Yo he seguido los pasos de mi abuelo. Ignoro el sabor de un pollo de Kentucky, jamás he pedido una pizza por teléfono y nunca penetré en un Macdonalds. Teniendo en la nevera un par de huevos y en la despensa chorizo ibérico o salchichón de Vic, comer de un chino en envases de cartón me parece aberrante. Lo mismo que tomar café en vasos de dicho material, última moda de la gente snob que imita a los subnormales de las películas USA que van por la calle bebiendo café en envases de plástico mientras hablan con la ayudante del fiscal del distrito.

Es por ello que asisto complacido a la debacle de Eta que espero sea definitiva. Los cogen lo mismo que a pardillos y estorninos con red. ¿Cómo no van a trincarlos si se dedican a comer en un Macdonalds? Hace falta ser mentecato, cretino o disminuido mental. Todavía si estuviesen en Kansas, medio lo entendería. Pero hablamos de Francia y, más exactamente, del Perigord. Seguro que a tres pasos de aquel horrible lugar de fast-food-shit que vimos en la tele habría una taberna con cassoulette de la zona, el plato regional por excelencia, compuesto de cremosas alubias blancas, chalotas confitadas y aromáticas o magro de pato con su salsa ligada. O foie perigordien, que es la madre de todos los inventos que se obtienen del hígado de oca. O deliciosas variedades de quesos. O trucha pirenaica en salsa de nata picante, una delicadeza culinaria que resucita a un muerto y que lleva hacia Pau a más gente casi que a Lourdes la Santísima Virgen.
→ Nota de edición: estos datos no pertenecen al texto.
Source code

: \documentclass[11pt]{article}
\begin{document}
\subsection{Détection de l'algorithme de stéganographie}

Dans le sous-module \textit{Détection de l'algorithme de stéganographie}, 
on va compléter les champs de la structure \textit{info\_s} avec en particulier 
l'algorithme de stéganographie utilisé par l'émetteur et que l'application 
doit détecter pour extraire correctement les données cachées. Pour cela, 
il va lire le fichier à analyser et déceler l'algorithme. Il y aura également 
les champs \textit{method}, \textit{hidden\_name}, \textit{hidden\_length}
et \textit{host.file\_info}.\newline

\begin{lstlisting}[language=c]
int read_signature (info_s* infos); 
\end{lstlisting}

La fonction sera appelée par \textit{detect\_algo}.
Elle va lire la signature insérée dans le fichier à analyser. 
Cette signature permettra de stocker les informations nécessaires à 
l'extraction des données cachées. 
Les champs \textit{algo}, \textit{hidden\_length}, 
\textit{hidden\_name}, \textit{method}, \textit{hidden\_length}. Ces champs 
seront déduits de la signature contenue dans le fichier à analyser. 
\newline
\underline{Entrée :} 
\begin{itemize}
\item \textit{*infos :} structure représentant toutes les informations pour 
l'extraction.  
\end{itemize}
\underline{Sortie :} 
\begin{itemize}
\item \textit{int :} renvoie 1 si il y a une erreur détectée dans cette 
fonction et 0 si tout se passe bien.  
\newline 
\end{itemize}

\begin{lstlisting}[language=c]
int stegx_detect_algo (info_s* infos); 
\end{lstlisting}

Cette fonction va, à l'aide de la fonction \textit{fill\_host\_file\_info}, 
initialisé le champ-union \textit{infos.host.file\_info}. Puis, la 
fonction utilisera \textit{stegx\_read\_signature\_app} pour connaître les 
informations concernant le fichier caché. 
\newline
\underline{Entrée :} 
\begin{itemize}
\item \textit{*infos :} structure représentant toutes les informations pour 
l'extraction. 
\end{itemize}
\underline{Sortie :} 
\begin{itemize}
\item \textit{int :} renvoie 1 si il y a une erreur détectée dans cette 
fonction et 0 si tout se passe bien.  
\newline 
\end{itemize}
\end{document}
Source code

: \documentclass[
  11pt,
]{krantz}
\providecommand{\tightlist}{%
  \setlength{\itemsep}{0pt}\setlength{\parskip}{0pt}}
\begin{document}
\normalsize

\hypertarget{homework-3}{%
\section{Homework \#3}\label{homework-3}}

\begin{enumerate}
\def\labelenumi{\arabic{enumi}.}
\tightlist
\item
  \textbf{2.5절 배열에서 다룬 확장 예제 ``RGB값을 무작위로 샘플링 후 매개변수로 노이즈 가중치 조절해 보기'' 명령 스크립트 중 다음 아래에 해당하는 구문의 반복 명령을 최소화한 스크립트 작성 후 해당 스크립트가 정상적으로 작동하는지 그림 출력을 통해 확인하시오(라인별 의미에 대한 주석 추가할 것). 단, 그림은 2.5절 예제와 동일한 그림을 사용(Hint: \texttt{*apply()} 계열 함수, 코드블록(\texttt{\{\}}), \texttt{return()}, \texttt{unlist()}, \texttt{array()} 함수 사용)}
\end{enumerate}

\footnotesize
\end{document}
Los cogieron. Los pillaron in fraganti con las manos manchadas de salsa de tomate, del inefable Ketchup; los agarraron comiendo papas fritas metidas en un cartucho de papel; masticando deleznables hamburguesas de carne no filiada frita en aceite de soja y bebiendo coca-cola. ¿Cómo coño no iban a trincarlos? Los gendarmes no vigilan los mesones decentes, donde hay vino de crianza y platos de cuchara. La poli gala acecha los sitios de comida basura porque sabe que allí van los modernos etarras, gentuza iletrada, la chusma liberada que va a dejar de serlo en lo que vuela un papel de fumar. Son los problemas de ignorar la existencia de la fabada auténtica, del rodaballo al horno, el cocido de siete carnes, la olla podrida, el bacalao al pil-pil o los chuletones de buey de kilo y medio.

Y ahora la pregunta para descerebrados batasunos: ¿tan difícil es renunciar a la violencia, condenarla de palabra y por escrito, decir adiós a las armas y sumarse a las fuerzas democráticas para participar en la vida pública y reclamar la independencia o lo que coño quieran?

Debe serlo. Sin duda. Entregar las pistolas supone renunciar a un sueldo. Y cada cual se gana la vida como puede.